WORK INSTRUCTIONS:
Read through the material below and find each line that has the word "branch"; copy it.

RECORDS SHOWN:
----------------
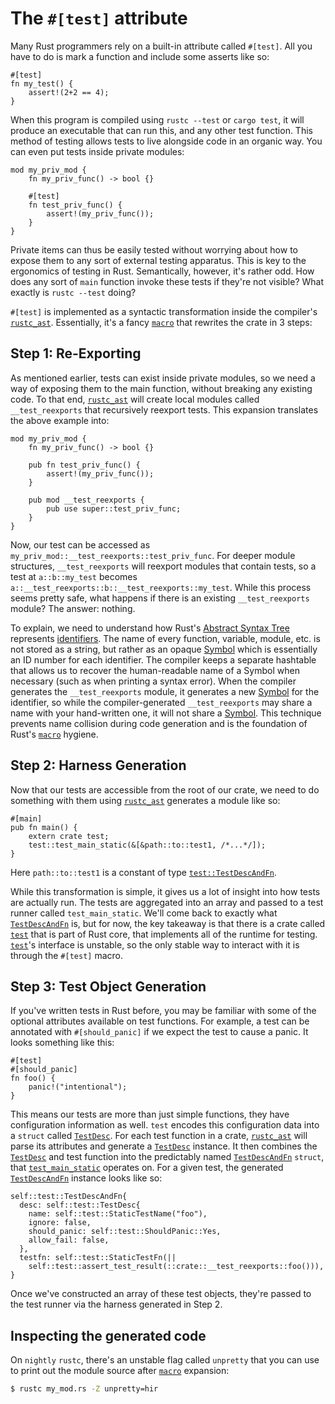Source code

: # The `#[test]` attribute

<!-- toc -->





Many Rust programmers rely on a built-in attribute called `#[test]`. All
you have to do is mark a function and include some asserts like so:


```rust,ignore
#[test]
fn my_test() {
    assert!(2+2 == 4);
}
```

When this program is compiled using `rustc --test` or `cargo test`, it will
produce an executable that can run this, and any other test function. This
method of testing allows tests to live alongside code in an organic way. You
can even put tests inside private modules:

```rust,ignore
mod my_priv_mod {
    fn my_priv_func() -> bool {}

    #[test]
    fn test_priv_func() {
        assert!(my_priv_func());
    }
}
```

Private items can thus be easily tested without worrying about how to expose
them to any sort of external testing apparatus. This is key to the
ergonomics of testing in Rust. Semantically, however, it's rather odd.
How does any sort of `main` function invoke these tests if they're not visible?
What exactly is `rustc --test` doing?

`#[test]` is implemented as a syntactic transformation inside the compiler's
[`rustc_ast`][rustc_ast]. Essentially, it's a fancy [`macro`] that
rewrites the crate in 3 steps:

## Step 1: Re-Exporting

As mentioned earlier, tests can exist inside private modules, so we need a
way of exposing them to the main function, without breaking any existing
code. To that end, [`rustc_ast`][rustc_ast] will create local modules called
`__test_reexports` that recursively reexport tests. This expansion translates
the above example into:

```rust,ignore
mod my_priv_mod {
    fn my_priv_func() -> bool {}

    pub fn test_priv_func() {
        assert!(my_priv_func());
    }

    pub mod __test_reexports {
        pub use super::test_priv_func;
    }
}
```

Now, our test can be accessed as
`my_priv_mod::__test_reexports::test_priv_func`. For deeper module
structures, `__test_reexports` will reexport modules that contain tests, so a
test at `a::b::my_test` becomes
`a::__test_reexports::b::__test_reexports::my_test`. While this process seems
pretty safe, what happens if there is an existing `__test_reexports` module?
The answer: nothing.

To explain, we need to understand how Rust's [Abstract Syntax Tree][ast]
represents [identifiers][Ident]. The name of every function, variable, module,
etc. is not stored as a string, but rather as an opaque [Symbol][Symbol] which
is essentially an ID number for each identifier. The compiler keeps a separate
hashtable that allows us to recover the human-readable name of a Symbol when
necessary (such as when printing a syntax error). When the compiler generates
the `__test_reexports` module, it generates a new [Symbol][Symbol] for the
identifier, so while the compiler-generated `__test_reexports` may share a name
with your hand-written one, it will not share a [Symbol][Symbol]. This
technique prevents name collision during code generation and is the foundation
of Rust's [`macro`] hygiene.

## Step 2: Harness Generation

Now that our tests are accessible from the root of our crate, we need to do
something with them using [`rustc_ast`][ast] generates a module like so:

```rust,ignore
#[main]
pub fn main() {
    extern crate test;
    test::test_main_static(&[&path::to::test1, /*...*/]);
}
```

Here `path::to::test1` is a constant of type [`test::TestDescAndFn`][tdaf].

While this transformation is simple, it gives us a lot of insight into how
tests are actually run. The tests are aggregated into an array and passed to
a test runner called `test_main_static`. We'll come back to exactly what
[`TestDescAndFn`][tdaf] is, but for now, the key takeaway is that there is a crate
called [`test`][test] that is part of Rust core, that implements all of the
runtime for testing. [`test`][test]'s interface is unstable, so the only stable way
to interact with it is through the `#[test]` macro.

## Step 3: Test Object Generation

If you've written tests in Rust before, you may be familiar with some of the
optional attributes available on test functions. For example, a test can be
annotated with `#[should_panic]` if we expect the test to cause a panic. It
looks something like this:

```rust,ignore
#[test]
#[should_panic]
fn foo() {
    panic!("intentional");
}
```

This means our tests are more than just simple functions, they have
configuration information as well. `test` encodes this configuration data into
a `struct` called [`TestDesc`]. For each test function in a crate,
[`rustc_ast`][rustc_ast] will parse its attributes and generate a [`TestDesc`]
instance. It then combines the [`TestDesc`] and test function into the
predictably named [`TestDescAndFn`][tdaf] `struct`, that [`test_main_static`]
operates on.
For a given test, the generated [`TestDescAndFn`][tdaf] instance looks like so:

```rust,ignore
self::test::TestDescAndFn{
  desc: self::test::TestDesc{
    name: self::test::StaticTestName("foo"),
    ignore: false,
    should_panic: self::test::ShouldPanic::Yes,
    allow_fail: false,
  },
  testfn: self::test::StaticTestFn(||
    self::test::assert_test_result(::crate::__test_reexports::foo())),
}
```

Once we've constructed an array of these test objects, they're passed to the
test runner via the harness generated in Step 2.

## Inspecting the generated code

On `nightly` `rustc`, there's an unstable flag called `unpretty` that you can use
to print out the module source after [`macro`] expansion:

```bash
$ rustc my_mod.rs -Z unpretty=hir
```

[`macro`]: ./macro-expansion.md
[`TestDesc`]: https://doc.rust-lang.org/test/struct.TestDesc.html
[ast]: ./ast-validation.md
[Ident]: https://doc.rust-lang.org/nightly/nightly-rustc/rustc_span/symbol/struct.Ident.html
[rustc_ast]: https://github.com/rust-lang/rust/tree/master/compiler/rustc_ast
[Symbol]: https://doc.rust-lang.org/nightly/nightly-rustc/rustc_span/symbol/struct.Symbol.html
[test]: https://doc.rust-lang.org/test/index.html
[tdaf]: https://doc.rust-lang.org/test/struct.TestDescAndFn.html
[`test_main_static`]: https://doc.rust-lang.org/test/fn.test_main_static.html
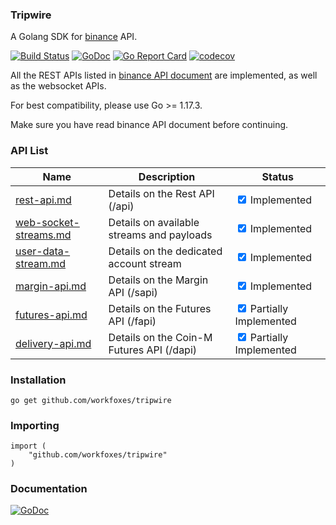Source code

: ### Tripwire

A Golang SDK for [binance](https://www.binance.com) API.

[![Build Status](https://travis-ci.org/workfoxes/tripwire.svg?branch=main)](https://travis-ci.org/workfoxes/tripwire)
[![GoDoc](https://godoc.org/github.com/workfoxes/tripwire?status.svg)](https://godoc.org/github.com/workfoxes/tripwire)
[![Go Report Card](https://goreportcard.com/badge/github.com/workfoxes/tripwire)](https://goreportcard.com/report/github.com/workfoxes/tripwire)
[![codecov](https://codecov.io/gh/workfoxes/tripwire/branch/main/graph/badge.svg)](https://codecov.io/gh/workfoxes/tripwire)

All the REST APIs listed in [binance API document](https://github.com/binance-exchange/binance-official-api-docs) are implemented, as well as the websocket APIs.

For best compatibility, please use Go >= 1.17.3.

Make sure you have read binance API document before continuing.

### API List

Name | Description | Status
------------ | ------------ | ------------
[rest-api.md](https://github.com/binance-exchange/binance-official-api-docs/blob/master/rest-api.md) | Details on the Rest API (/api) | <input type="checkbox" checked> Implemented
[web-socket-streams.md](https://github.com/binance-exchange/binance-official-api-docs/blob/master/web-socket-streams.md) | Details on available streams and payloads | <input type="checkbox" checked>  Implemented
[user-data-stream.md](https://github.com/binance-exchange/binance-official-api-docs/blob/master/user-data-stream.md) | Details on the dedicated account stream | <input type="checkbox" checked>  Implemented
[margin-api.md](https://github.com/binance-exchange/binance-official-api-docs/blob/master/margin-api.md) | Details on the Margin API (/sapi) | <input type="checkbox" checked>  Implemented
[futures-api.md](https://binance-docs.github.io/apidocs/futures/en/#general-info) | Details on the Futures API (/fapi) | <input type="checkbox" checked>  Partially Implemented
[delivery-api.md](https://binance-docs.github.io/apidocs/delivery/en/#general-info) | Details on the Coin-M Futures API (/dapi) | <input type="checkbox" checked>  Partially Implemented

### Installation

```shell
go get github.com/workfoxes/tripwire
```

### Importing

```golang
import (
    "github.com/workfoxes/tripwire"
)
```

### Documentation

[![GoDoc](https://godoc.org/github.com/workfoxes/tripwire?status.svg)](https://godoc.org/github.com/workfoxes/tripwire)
----------------
TASK OUTPUT:
[![Build Status](https://travis-ci.org/workfoxes/tripwire.svg?branch=main)](https://travis-ci.org/workfoxes/tripwire)
[![codecov](https://codecov.io/gh/workfoxes/tripwire/branch/main/graph/badge.svg)](https://codecov.io/gh/workfoxes/tripwire)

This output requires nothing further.